(Data records)
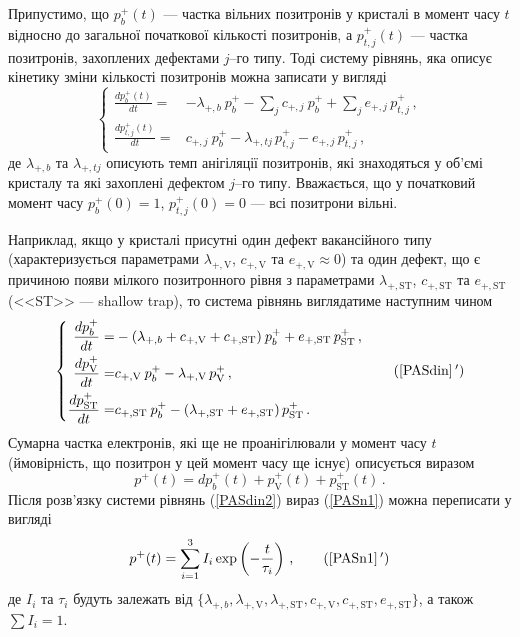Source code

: \documentclass[10pt,a5paper,titlepage,oneside]{book}
\numberwithin{equation}{part}
\begin{document}
Припустимо, що
$p_{b}^+(t)$ --- частка вільних позитронів у кристалі в момент часу $t$ відносно до загальної початкової кількості позитронів, а
$p_{t,j}^+(t)$  --- частка позитронів, захоплених дефектами $j$--го типу.
Тоді систему рівнянь, яка описує кінетику зміни кількості позитронів можна записати у вигляді
\begin{equation}\label{PASdin}
\left\{
\begin{aligned}%
\frac{dp_{b}^+(t)}{dt}=& -\lambda_{+,b} \:p_{b}^+ - \sum_j c_{+,j} \:p_{b}^+ + \sum_j e_{+,j} \,p_{t,j}^+ \,,\\
\frac{dp_{t,j}^+(t)}{dt}=& c_{+,j} \:p_{b}^+ - \lambda_{+,tj}\,p_{t,j}^+ - e_{+,j} \,p_{t,j}^+ \,,
\end{aligned} \right.
\end{equation}
де
$\lambda_{+,b}$ та $\lambda_{+,tj}$ описують темп анігіляції позитронів, які знаходяться
у об'ємі кристалу та які захоплені дефектом $j$--го  типу.
Вважається, що у початковий момент часу $p_{b}^+(0)=1$, $p_{t,j}^+(0)=0$ --- всі позитрони вільні.

Наприклад, якщо у кристалі присутні один дефект вакансійного типу
(характеризується параметрами $\lambda_{+,\mathrm{V}}$, $c_{+,\mathrm{V}}$ та $e_{+,\mathrm{V}}\approx0$)
та один дефект, що є причиною появи мілкого позитронного рівня з параметрами
$\lambda_{+,\mathrm{ST}}$, $c_{+,\mathrm{ST}}$ та $e_{+,\mathrm{ST}}$ (<<ST>> --- shallow trap),
то система рівнянь виглядатиме наступним чином
\begin{equation}\label{PASdin2}
\left\{
\begin{aligned}%
\frac{dp_{b}^+}{dt}=& -(\lambda_{+,b}+c_{+,\mathrm{V}}+c_{+,\mathrm{ST}}) \:p_{b}^+ +e_{+,\mathrm{ST}}\,p_{\mathrm{ST}}^+ \,,\\
\frac{dp_{\mathrm{V}}^+}{dt}=& c_{+,\mathrm{V}} \:p_{b}^+ - \lambda_{+,\mathrm{V}}\,p_{\mathrm{V}}^+ \,,\\
\frac{dp_{\mathrm{ST}}^+}{dt}=& c_{+,\mathrm{ST}} \:p_{b}^+ - (\lambda_{+,\mathrm{ST}}+e_{+,\mathrm{ST}})\,p_{\mathrm{ST}}^+ \,.
\end{aligned} \right.\tag{\ref{PASdin}\,$'$}
\end{equation}
Сумарна частка електронів, які ще не проанігілювали у момент часу $t$
(ймовірність, що позитрон у цей момент часу ще існує) описується виразом
\begin{equation}\label{PASn1}
p^+(t)=dp_{b}^+(t) + p_{\mathrm{V}}^+(t) + p_{\mathrm{ST}}^+(t)\,.
\end{equation}
Після розв'язку системи рівнянь (\ref{PASdin2}) вираз (\ref{PASn1})  можна
переписати у вигляді
\begin{equation}\label{PASn2}
p^+(t)=\sum_{i=1}^3I_i\exp\left(-\frac{t}{\tau_i}\right)\,,\tag{\ref{PASn1}\,$'$}
\end{equation}
де
$I_i$ та $\tau_i$ будуть залежать від $\{\lambda_{+,b},\lambda_{+,\mathrm{V}},\lambda_{+,\mathrm{ST}},c_{+,\mathrm{V}},c_{+,\mathrm{ST}},e_{+,\mathrm{ST}}\}$,
а також $\sum I_i=1$.
\end{document}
(End Data records)
• [Aim of the exercise]:
What is needed here is an exact repetition of the listing above, pictures excluded.

• [Exercise result]:
Source code

: \documentclass[10pt,a5paper,titlepage,oneside]{book}
\numberwithin{equation}{part}
\begin{document}
Припустимо, що
$p_{b}^+(t)$ --- частка вільних позитронів у кристалі в момент часу $t$ відносно до загальної початкової кількості позитронів, а
$p_{t,j}^+(t)$  --- частка позитронів, захоплених дефектами $j$--го типу.
Тоді систему рівнянь, яка описує кінетику зміни кількості позитронів можна записати у вигляді
\begin{equation}\label{PASdin}
\left\{
\begin{aligned}%
\frac{dp_{b}^+(t)}{dt}=& -\lambda_{+,b} \:p_{b}^+ - \sum_j c_{+,j} \:p_{b}^+ + \sum_j e_{+,j} \,p_{t,j}^+ \,,\\
\frac{dp_{t,j}^+(t)}{dt}=& c_{+,j} \:p_{b}^+ - \lambda_{+,tj}\,p_{t,j}^+ - e_{+,j} \,p_{t,j}^+ \,,
\end{aligned} \right.
\end{equation}
де
$\lambda_{+,b}$ та $\lambda_{+,tj}$ описують темп анігіляції позитронів, які знаходяться
у об'ємі кристалу та які захоплені дефектом $j$--го  типу.
Вважається, що у початковий момент часу $p_{b}^+(0)=1$, $p_{t,j}^+(0)=0$ --- всі позитрони вільні.

Наприклад, якщо у кристалі присутні один дефект вакансійного типу
(характеризується параметрами $\lambda_{+,\mathrm{V}}$, $c_{+,\mathrm{V}}$ та $e_{+,\mathrm{V}}\approx0$)
та один дефект, що є причиною появи мілкого позитронного рівня з параметрами
$\lambda_{+,\mathrm{ST}}$, $c_{+,\mathrm{ST}}$ та $e_{+,\mathrm{ST}}$ (<<ST>> --- shallow trap),
то система рівнянь виглядатиме наступним чином
\begin{equation}\label{PASdin2}
\left\{
\begin{aligned}%
\frac{dp_{b}^+}{dt}=& -(\lambda_{+,b}+c_{+,\mathrm{V}}+c_{+,\mathrm{ST}}) \:p_{b}^+ +e_{+,\mathrm{ST}}\,p_{\mathrm{ST}}^+ \,,\\
\frac{dp_{\mathrm{V}}^+}{dt}=& c_{+,\mathrm{V}} \:p_{b}^+ - \lambda_{+,\mathrm{V}}\,p_{\mathrm{V}}^+ \,,\\
\frac{dp_{\mathrm{ST}}^+}{dt}=& c_{+,\mathrm{ST}} \:p_{b}^+ - (\lambda_{+,\mathrm{ST}}+e_{+,\mathrm{ST}})\,p_{\mathrm{ST}}^+ \,.
\end{aligned} \right.\tag{\ref{PASdin}\,$'$}
\end{equation}
Сумарна частка електронів, які ще не проанігілювали у момент часу $t$
(ймовірність, що позитрон у цей момент часу ще існує) описується виразом
\begin{equation}\label{PASn1}
p^+(t)=dp_{b}^+(t) + p_{\mathrm{V}}^+(t) + p_{\mathrm{ST}}^+(t)\,.
\end{equation}
Після розв'язку системи рівнянь (\ref{PASdin2}) вираз (\ref{PASn1})  можна
переписати у вигляді
\begin{equation}\label{PASn2}
p^+(t)=\sum_{i=1}^3I_i\exp\left(-\frac{t}{\tau_i}\right)\,,\tag{\ref{PASn1}\,$'$}
\end{equation}
де
$I_i$ та $\tau_i$ будуть залежать від $\{\lambda_{+,b},\lambda_{+,\mathrm{V}},\lambda_{+,\mathrm{ST}},c_{+,\mathrm{V}},c_{+,\mathrm{ST}},e_{+,\mathrm{ST}}\}$,
а також $\sum I_i=1$.
\end{document}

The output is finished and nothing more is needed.